Timothy Wright & Douglas Barrie
The rhetoric was as predictable as the analogy was inaccurate. Russian President Vladimir Putin was quick to draw a comparison between Berlin and Washington’s July 2024 agreement to deploy US conventionally armed surface-to-surface missiles with 500 kilometre-plus ranges to Germany to NATO’s 1979 decision to deploy nuclear-armed ballistic and cruise missiles on the continent. Echoing the language of the Soviet leadership of the early 1980s, Putin warned on 28 July that the United States’ deployment would place key Russian military installations at increased risk of attack and reduce the flight and detection time in which Moscow could respond. Russia, he said, would respond in kind if the US went ahead with the deployment.
The scheduled deployment follows Russia’s development and deployment of a long-range ground-launched cruise missile (GLCM), in violation of its arms-control commitments, and its full-scale invasion of Ukraine in 2022. Russia’s threatened response has raised concerns among sections of German Chancellor Olaf Scholz’s Social Democrat Party (SPD).

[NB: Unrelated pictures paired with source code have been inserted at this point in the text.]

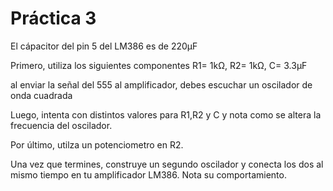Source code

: # Práctica 3

El cápacitor del pin 5 del LM386 es de 220μF

Primero, utiliza los siguientes componentes R1= 1kΩ, R2= 1kΩ, C= 3.3μF

al enviar la señal del 555 al amplificador, debes escuchar un oscilador de onda cuadrada

Luego, intenta con distintos valores para R1,R2 y C y nota como se altera la frecuencia del oscilador.

Por último, utilza un potenciometro en R2.

Una vez que termines, construye un segundo oscilador y conecta los dos al mismo tiempo en tu amplificador LM386. Nota su comportamiento.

Some have criticised the deployment agreement as being destabilising, insufficiently scrutinised and decoupled from the SPD’s deep-seated commitment to disarmament. However, other SPD policymakers, including Scholz and Defence Minister Boris Pistorius, have rejected such thinking, citing Russia’s continued war of aggression against Ukraine and stressing the need for Germany and NATO to close capability gaps. More broadly, so long as Moscow continues to link arms-control discussions to its war against Ukraine, it is unlikely that any arms-control overtures will yield positive results. Instead, improvements in NATO’s long-range conventional capabilities may deter further aggressive actions by Russia in a way that ultimately benefits regional stability.